You’re sitting down to family dinner—but everyone’s on their phone. Dad’s checking his stocks, Mom’s writing a message…everyone’s in their own bubble. Enter the Prego Connection Keeper, a device designed to record dinner conversations. Made in collaboration with StoryCrops (an NPO that preserves stories about American life for the Library of Congress), it has no Wi-Fi, Bluetooth, or AI, but it begs us to consider: is technology replacing human connection, or have we drifted into a world where talking to each other takes more effort than it used to?
It sounds dramatic, but it’s not coming out of nowhere. Research has been circling this issue for years, showing that even the presence of smartphones during shared meals can reduce conversation quality and overall enjoyment. A University of British Columbia study found that when phones are visible at the table, people report lower engagement and less satisfying interactions. And that holds true, even if no one is actively using their devices.
And that’s just the surface. Broader research has linked device-heavy family environments to weaker communication patterns and reduced emotional connection over time. So when a product shows up to record dinner conversations for posterity, it’s hard not to read it as a sign that something’s off—and maybe a reminder to rethink how much time we’re spending on our phones at the table.
The Prego Connection Keeper and the rise of screen-free tech solutions
The Prego Connection Keeper is a screen-free voice recorder that sits in the middle of the dinner table and capture conversations for later reflection or sharing. There are no apps to open, or feeds to read. No notifications, either. Just a button, a microphone, and the idea that your family’s everyday talk is worth preserving.
Spec-wise, it hopes to bring attention back to the art of conversation—encouraging people to talk instead of scroll. But it also highlights something more uncomfortable: that attention isn’t the default anymore, that it should be actively protected. And if we’re thinking along those lines, what this product is actually trying to do is make speaking to each other important again.
Tech replacing human connection or reshaping how we interact
Phones at the dinner table isn’t just a minor frustration; it’s having a measurable impact. The Chinese study I cited earlier also found that device use at mealtime resulted in weaker perceived family bonding. So, even if your family generally does have a good relationship, you may perceives it as less so if you’re all on your phone durring dinner time.

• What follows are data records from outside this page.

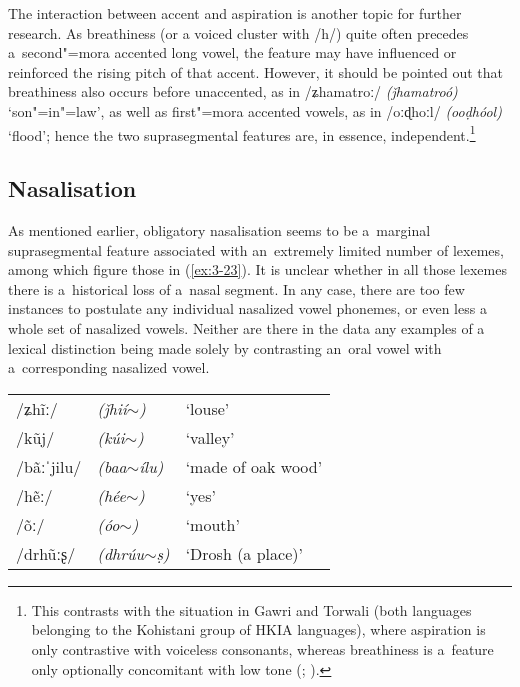 The interaction between accent and aspiration is another topic for further research. As breathiness (or a voiced cluster with /h/) quite often precedes a~second"=mora accented long vowel, the feature may have influenced or reinforced the rising pitch of that accent. However, it should be pointed out that breathiness also occurs before unaccented, as in /ʑhamatroː/ \textit{(ǰhamatroó)} `son"=in"=law', as well as first"=mora accented vowels, as in /oːɖhoːl/ \textit{(ooḍhóol)} `flood'; hence the two suprasegmental features are, in essence, independent.\footnote{This contrasts with the situation in Gawri and Torwali (both languages belonging to the Kohistani group of HKIA languages), where aspiration is only contrastive with voiceless consonants, whereas breathiness is a~feature only optionally concomitant with low tone (\citealt[92]{baart1999b}; \citealt[36--37]{lunsford2001}). } 


\subsection{Nasalisation}
\label{subsec:3-4-2}


As mentioned earlier, obligatory nasalisation seems to be a~marginal suprasegmental feature associated with an~extremely limited number of lexemes, among which figure those in (\ref{ex:3-23}). It is unclear whether in all those lexemes there is a~historical loss of a~nasal segment. In any case, there are too few instances to postulate any individual nasalized vowel phonemes, or even less a whole set of nasalized vowels. Neither are there in the data any examples of a lexical distinction being made solely by contrasting an~oral vowel with a~corresponding nasalized vowel. 


\begin{exe}
\extab
\label{ex:3-23}
\begin{tabularx}{\textwidth}{ l l l }
/ʑh\~{i}ː/ &
\textit{(ǰhií$\sim$) } &
`louse'\\
/kũj/ &
\textit{(kúi$\sim$)} &
`valley'\\
/bãːˈjilu/ &
\textit{(baa$\sim$ílu)} &
`made of oak wood'\\
/hẽː/ &
\textit{(hée$\sim$)} &
`yes'\\
/õː/ &
\textit{(óo$\sim$)} &
`mouth'\\
/drhũːʂ/ &
\textit{(dhrúu$\sim$ṣ)} &
`Drosh (a place)'\\
\end{tabularx}
\end{exe}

At the same time, surveys suggest that device distraction during meals is the normn in many households, rather than the exception.
So it’s not that phones are bad, but that device use has become so constant that a fully undistracted conversation now feels like a luxury, something we have to intentionally plan for.
Offline tech devices and the nostalgia economy

That’s why nostalgia tech has become so wildly popular. Everyone’s looking back—to the 80s and 90s, when gadgets were gadgets, not mini computers tracking your every online move, begging you to keep scrolling. The Connection Keeper also fits into this category of “offline tech.” Designed without Wi-Fi or Bluetooth, it defines itself by removing features rather than adding them.
No screens, algorithms, or endless engagement loops
But there’s an irony here. We’re using new technology to recreate older forms of interaction, as if simplicity itself now needs engineering. And that raises a subtle question: are these devices solving a real problem, or just packaging our discomfort with modern attention into something we can buy?
When dinner becomes something we archive instead of experience
Dinner used to be a moment you experienced every day—like, you didn’t have to think about preserving it. Now it’s increasingly framed as something worth capturing, storing, and potentially revisiting later.
And that points to a change. Moments have stopped being just moments—they’ve become potential memory assets.
So is tech replacing human connection?
Maybe not directly. But it is changing the conditions where connection happens. And once a pasta jar lid becomes a memory device, it’s fair to wonder whether the real story isn’t the gadget itself…but how we got to need it in the first place.